Kelas Ramuan terasa begitu berat untuk Harry Potter siang ini, selain guru ramuan yang terkenal killer, Severus Snape, memberinya tugas essay yang begitu panjang ada juga seseorang yang henti-hentinya menggodanya dengan kata-kata yang menyebalkan, siapa lagi kalau bukan Draco Malfoy, pemuda berambut pirang yang selalu mengganggu hari-harinya selama di Hogwarts dengan ejekan-ejekan tak jelasnya.
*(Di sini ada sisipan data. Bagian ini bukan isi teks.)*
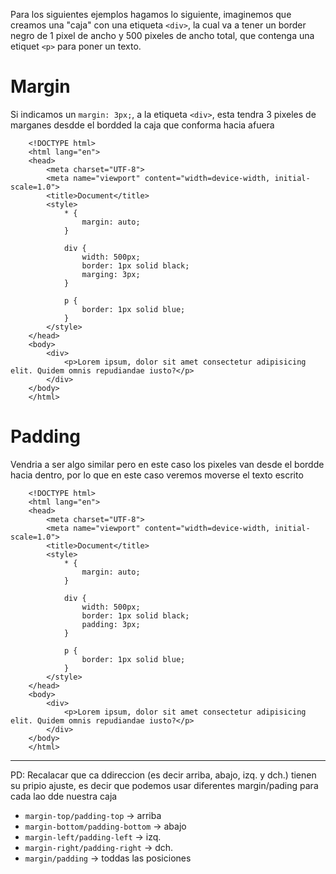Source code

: Para los siguientes ejemplos hagamos lo siguiente, imaginemos que creamos una "caja" con una etiqueta `<div>`, la cual va a tener un border negro de 1 pixel de ancho y 500 pixeles de ancho total, que contenga una etiquet `<p>` para poner un texto.

# Margin
Si indicamos un `margin: 3px;`, a la etiqueta `<div>`, esta tendra 3 pixeles de marganes desdde el bordded la caja que conforma hacia afuera
```
    <!DOCTYPE html>
    <html lang="en">
    <head>
        <meta charset="UTF-8">
        <meta name="viewport" content="width=device-width, initial-scale=1.0">
        <title>Document</title>
        <style>
            * {
                margin: auto;
            }

            div {
                width: 500px;
                border: 1px solid black;
                marging: 3px;
            }

            p {
                border: 1px solid blue;
            }
        </style>
    </head>
    <body>
        <div>
            <p>Lorem ipsum, dolor sit amet consectetur adipisicing elit. Quidem omnis repudiandae iusto?</p>
        </div>
    </body>
    </html>
```

# Padding
Vendria a ser algo similar pero en este caso los pixeles van desde el bordde hacia dentro, por lo que en este caso veremos moverse el texto escrito
```
    <!DOCTYPE html>
    <html lang="en">
    <head>
        <meta charset="UTF-8">
        <meta name="viewport" content="width=device-width, initial-scale=1.0">
        <title>Document</title>
        <style>
            * {
                margin: auto;
            }

            div {
                width: 500px;
                border: 1px solid black;
                padding: 3px;
            }

            p {
                border: 1px solid blue;
            }
        </style>
    </head>
    <body>
        <div>
            <p>Lorem ipsum, dolor sit amet consectetur adipisicing elit. Quidem omnis repudiandae iusto?</p>
        </div>
    </body>
    </html>
```
---

PD: Recalacar que ca ddireccion (es decir arriba, abajo, izq. y dch.) tienen su pripio ajuste, es decir que podemos usar diferentes margin/pading para cada lao dde nuestra caja
* `margin-top/padding-top` -> arriba
* `margin-bottom/padding-bottom` -> abajo
* `margin-left/padding-left` -> izq.
* `margin-right/padding-right` -> dch.
* `margin/padding` -> toddas las posiciones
Entah apa yang menyulut api pertengkaran diantara mereka, sejak awal mereka bertemu pemuda itu selalu mencari gara-gara dengan Harry.
Harry Potter adalah anak yang bertahan hidup dari serangan Voldemort saat dia berumur setahun. Entah bagaimana caranya kutukan yang dilancarkan Voldemort pada Harry justru berbalik menyerangnya dan menghancurkannya. Tapi harga yang ditebus untuk kehancuran pangeran kegelapan itu begitu mahal, Harry harus kehilangan kedua orang tuanya, dan sekarang dia ada dibawah asuhan ayah baptisnya yang juga sahabat dekat James Potter, ayahnya. Sejak saat itu nama Harry Potter langsung menjadi terkenal bahkan melegenda sebagai 'anak yang bertahan hidup'.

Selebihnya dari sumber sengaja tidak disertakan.